Data Science Lab Course Catalog

This section contains a list of self-service training materials and other courses.

Self-service Training Materials Overview

Course Name Description Link(s)
Cluster 101 Intro to using the Fred Hutch HPC cluster for new or experienced users. Provides a certification option. With Certification or Without Certification
Developing WDL Workflows How to strategically develop and scale up a WDL workflow that is iterative, reproducible, and efficient in terms of time and resource used. Course Link
Code Review Leading a lab with novice or experienced code writers and users? Either way, our Code Review guidance materials include helpful suggestions for various types of lab members, expertise and group dynamics. Course Link
NIH Data Sharing We have created and are actively developing a guide that walks you through the process of complying with the new 2023 NIH Data Sharing Policy. Guide Link
  • If you need/want to get a certification, please take the course through Leanpub at this link.

  • If you do not need the certification or want to bookmark the course for future reference, you can find the material at this link.

If you take this course and want to give us feedback or would like to learn more about it, you can share your thoughts in Slack in the #ask-dasl channel) or you can file an issue on the course’s GitHub repository.

Introduction to Git and GitHub

You will learn how to use Git, a version control system that is the primary means of doing reproducible and collaborative research. You will use Git from the command line to document the history of your code, create different versions of your code, and collaborate with others on your code using GitHub!
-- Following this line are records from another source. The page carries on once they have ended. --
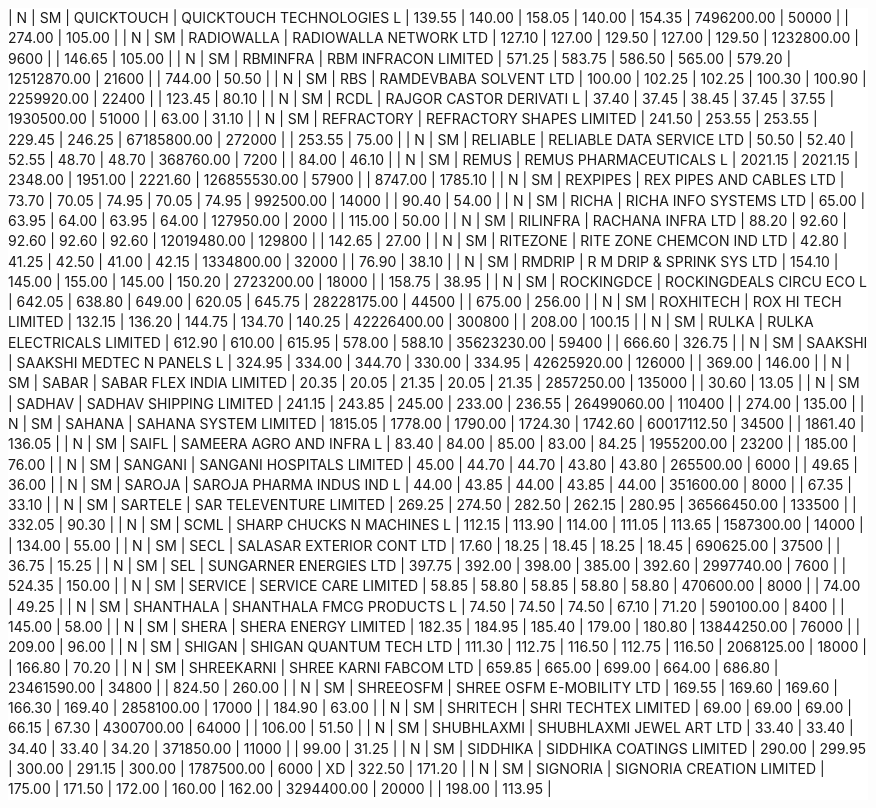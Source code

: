 | N | SM | QUICKTOUCH | QUICKTOUCH TECHNOLOGIES L | 139.55 | 140.00 | 158.05 | 140.00 | 154.35 | 7496200.00 | 50000 |  | 274.00 | 105.00 |
| N | SM | RADIOWALLA | RADIOWALLA NETWORK LTD | 127.10 | 127.00 | 129.50 | 127.00 | 129.50 | 1232800.00 | 9600 |  | 146.65 | 105.00 |
| N | SM | RBMINFRA | RBM INFRACON LIMITED | 571.25 | 583.75 | 586.50 | 565.00 | 579.20 | 12512870.00 | 21600 |  | 744.00 | 50.50 |
| N | SM | RBS | RAMDEVBABA SOLVENT LTD | 100.00 | 102.25 | 102.25 | 100.30 | 100.90 | 2259920.00 | 22400 |  | 123.45 | 80.10 |
| N | SM | RCDL | RAJGOR CASTOR DERIVATI L | 37.40 | 37.45 | 38.45 | 37.45 | 37.55 | 1930500.00 | 51000 |  | 63.00 | 31.10 |
| N | SM | REFRACTORY | REFRACTORY SHAPES LIMITED | 241.50 | 253.55 | 253.55 | 229.45 | 246.25 | 67185800.00 | 272000 |  | 253.55 | 75.00 |
| N | SM | RELIABLE | RELIABLE DATA SERVICE LTD | 50.50 | 52.40 | 52.55 | 48.70 | 48.70 | 368760.00 | 7200 |  | 84.00 | 46.10 |
| N | SM | REMUS | REMUS PHARMACEUTICALS L | 2021.15 | 2021.15 | 2348.00 | 1951.00 | 2221.60 | 126855530.00 | 57900 |  | 8747.00 | 1785.10 |
| N | SM | REXPIPES | REX PIPES AND CABLES LTD | 73.70 | 70.05 | 74.95 | 70.05 | 74.95 | 992500.00 | 14000 |  | 90.40 | 54.00 |
| N | SM | RICHA | RICHA INFO SYSTEMS LTD | 65.00 | 63.95 | 64.00 | 63.95 | 64.00 | 127950.00 | 2000 |  | 115.00 | 50.00 |
| N | SM | RILINFRA | RACHANA INFRA LTD | 88.20 | 92.60 | 92.60 | 92.60 | 92.60 | 12019480.00 | 129800 |  | 142.65 | 27.00 |
| N | SM | RITEZONE | RITE ZONE CHEMCON IND LTD | 42.80 | 41.25 | 42.50 | 41.00 | 42.15 | 1334800.00 | 32000 |  | 76.90 | 38.10 |
| N | SM | RMDRIP | R M DRIP & SPRINK SYS LTD | 154.10 | 145.00 | 155.00 | 145.00 | 150.20 | 2723200.00 | 18000 |  | 158.75 | 38.95 |
| N | SM | ROCKINGDCE | ROCKINGDEALS CIRCU ECO L | 642.05 | 638.80 | 649.00 | 620.05 | 645.75 | 28228175.00 | 44500 |  | 675.00 | 256.00 |
| N | SM | ROXHITECH | ROX HI TECH LIMITED | 132.15 | 136.20 | 144.75 | 134.70 | 140.25 | 42226400.00 | 300800 |  | 208.00 | 100.15 |
| N | SM | RULKA | RULKA ELECTRICALS LIMITED | 612.90 | 610.00 | 615.95 | 578.00 | 588.10 | 35623230.00 | 59400 |  | 666.60 | 326.75 |
| N | SM | SAAKSHI | SAAKSHI MEDTEC N PANELS L | 324.95 | 334.00 | 344.70 | 330.00 | 334.95 | 42625920.00 | 126000 |  | 369.00 | 146.00 |
| N | SM | SABAR | SABAR FLEX INDIA LIMITED | 20.35 | 20.05 | 21.35 | 20.05 | 21.35 | 2857250.00 | 135000 |  | 30.60 | 13.05 |
| N | SM | SADHAV | SADHAV SHIPPING LIMITED | 241.15 | 243.85 | 245.00 | 233.00 | 236.55 | 26499060.00 | 110400 |  | 274.00 | 135.00 |
| N | SM | SAHANA | SAHANA SYSTEM LIMITED | 1815.05 | 1778.00 | 1790.00 | 1724.30 | 1742.60 | 60017112.50 | 34500 |  | 1861.40 | 136.05 |
| N | SM | SAIFL | SAMEERA AGRO AND INFRA L | 83.40 | 84.00 | 85.00 | 83.00 | 84.25 | 1955200.00 | 23200 |  | 185.00 | 76.00 |
| N | SM | SANGANI | SANGANI HOSPITALS LIMITED | 45.00 | 44.70 | 44.70 | 43.80 | 43.80 | 265500.00 | 6000 |  | 49.65 | 36.00 |
| N | SM | SAROJA | SAROJA PHARMA INDUS IND L | 44.00 | 43.85 | 44.00 | 43.85 | 44.00 | 351600.00 | 8000 |  | 67.35 | 33.10 |
| N | SM | SARTELE | SAR TELEVENTURE LIMITED | 269.25 | 274.50 | 282.50 | 262.15 | 280.95 | 36566450.00 | 133500 |  | 332.05 | 90.30 |
| N | SM | SCML | SHARP CHUCKS N MACHINES L | 112.15 | 113.90 | 114.00 | 111.05 | 113.65 | 1587300.00 | 14000 |  | 134.00 | 55.00 |
| N | SM | SECL | SALASAR EXTERIOR CONT LTD | 17.60 | 18.25 | 18.45 | 18.25 | 18.45 | 690625.00 | 37500 |  | 36.75 | 15.25 |
| N | SM | SEL | SUNGARNER ENERGIES LTD | 397.75 | 392.00 | 398.00 | 385.00 | 392.60 | 2997740.00 | 7600 |  | 524.35 | 150.00 |
| N | SM | SERVICE | SERVICE CARE LIMITED | 58.85 | 58.80 | 58.85 | 58.80 | 58.80 | 470600.00 | 8000 |  | 74.00 | 49.25 |
| N | SM | SHANTHALA | SHANTHALA FMCG PRODUCTS L | 74.50 | 74.50 | 74.50 | 67.10 | 71.20 | 590100.00 | 8400 |  | 145.00 | 58.00 |
| N | SM | SHERA | SHERA ENERGY LIMITED | 182.35 | 184.95 | 185.40 | 179.00 | 180.80 | 13844250.00 | 76000 |  | 209.00 | 96.00 |
| N | SM | SHIGAN | SHIGAN QUANTUM TECH LTD | 111.30 | 112.75 | 116.50 | 112.75 | 116.50 | 2068125.00 | 18000 |  | 166.80 | 70.20 |
| N | SM | SHREEKARNI | SHREE KARNI FABCOM LTD | 659.85 | 665.00 | 699.00 | 664.00 | 686.80 | 23461590.00 | 34800 |  | 824.50 | 260.00 |
| N | SM | SHREEOSFM | SHREE OSFM E-MOBILITY LTD | 169.55 | 169.60 | 169.60 | 166.30 | 169.40 | 2858100.00 | 17000 |  | 184.90 | 63.00 |
| N | SM | SHRITECH | SHRI TECHTEX LIMITED | 69.00 | 69.00 | 69.00 | 66.15 | 67.30 | 4300700.00 | 64000 |  | 106.00 | 51.50 |
| N | SM | SHUBHLAXMI | SHUBHLAXMI JEWEL ART LTD | 33.40 | 33.40 | 34.40 | 33.40 | 34.20 | 371850.00 | 11000 |  | 99.00 | 31.25 |
| N | SM | SIDDHIKA | SIDDHIKA COATINGS LIMITED | 290.00 | 299.95 | 300.00 | 291.15 | 300.00 | 1787500.00 | 6000 | XD | 322.50 | 171.20 |
| N | SM | SIGNORIA | SIGNORIA CREATION LIMITED | 175.00 | 171.50 | 172.00 | 160.00 | 162.00 | 3294400.00 | 20000 |  | 198.00 | 113.95 |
Targeted audience: Researchers who want to keep track the history of their code at a professional standard, and share it with an audience.

Prerequisites: Completion of Intro to Command Line or demonstrating competency.

Commitment: A 1.5 hour workshop.

Workshop content found here.

Intermediate R

You will continue to learn the fundamentals of R and programming, and work on a data science project from start to finish. You will learn how to load and clean messy data, use custom R packages and functions, and effectively scale up your analysis.

Targeted audience: This course is appropriate for those who understand the basics of R data analysis and want to expand their knowledge to tackle messy data and use custom tools.

Pre-requisites: Completion of Intro to R, or knowledge of subsetting vectors and dataframes, and performing simple analysis such as summarizing data. Commitment: 6 weekly 1.5 hour classes, with encouraged 1-2 hours of practice weekly.

Course content found here.

Developing WDL Workflows

This course is intended for first time developers of the WDL workflow language, who wants to iteratively develop a WDL bioinformatics workflow. It shows a bioinformatics workflow developer how to strategically develop and scale up a WDL workflow that is iterative, reproducible, and efficient in terms of time and resource used. This guide is flexible regardless of where the data is, what computing resources are being used, and what software is being used. In order to use this guide the audience should be able to comprehend introductory WDL syntax, and should be able to run a WDL workflow on a computing engine of their choice, such as Cromwell, miniWDL, or a cloud computing environment such as Terra, AnVIL, or Dockstore.

Code Review

Leading a lab with novice or experienced code writers and users? Either way, see our Code Review materials that include helpful suggestions for various types of lab members, expertise and group dynamics.

If you take this course and want to give us feedback or would like to learn more about it, you can share your thoughts in Slack in the #ask-dasl channel) or you can file an issue on the course’s GitHub repository.

NIH Data Sharing

We have created and are actively developing a guide you can find here that walks you through the process of complying with the new 2023 NIH Data Sharing Policy. We have also created the DMS Helper App to make filling in and downloading your data sharing plan easier. >If you take this course and want to give us feedback or would like to learn more about it, you can share your thoughts in Slack in the #ask-dasl channel) or you can fill out our Google Feedback Form.

Full List of Self-Service Training Resources

FH DaSL staff have developed many training resources as part of collaborations and efforts. Various resources spanning a wide range of data science and tool-specific topics that we have previously developed are available from the sources listed below.

(in alphabetical order)

AnVIL

AnVIL is a computing platform that enables researchers to analyze controlled access data sets in a cloud computing environment. It has loads of training materials to support those using it!

Code Review Guidance for Research Labs

Leading a lab with novice or experienced code writers and users? Either way, see our Code Review materials that include helpful suggestions for various types of lab members, expertise and group dynamics.

DataTrail

The DataTrail courses are free and designed to help those with less familiarity with computers and technology become savvy data scientists. It includes the technological data science fundamentals but also information on how to network and other accompanying and necessary skills for jobs in data science.

ITCR Training Network

The ITCR Training Network is an effort to catalyze cancer informatics research through training opportunities. It has online courses that are available for free and/or for certification, but also hosts synchronous training events and workshops related to data science in cancer research. Links to all the current ITCR courses can be found here

Johns Hopkins Data Science Courses

There are a lot of helpful resources for data science that we made as a part of Johns Hopkins. These courses cover various applications and tools of data science, mostly focused on using R and the Tidyverse.

Open Case studies

The Open Case Studies project can be used by educators and learners alike to help people learn how apply data science to real-life data.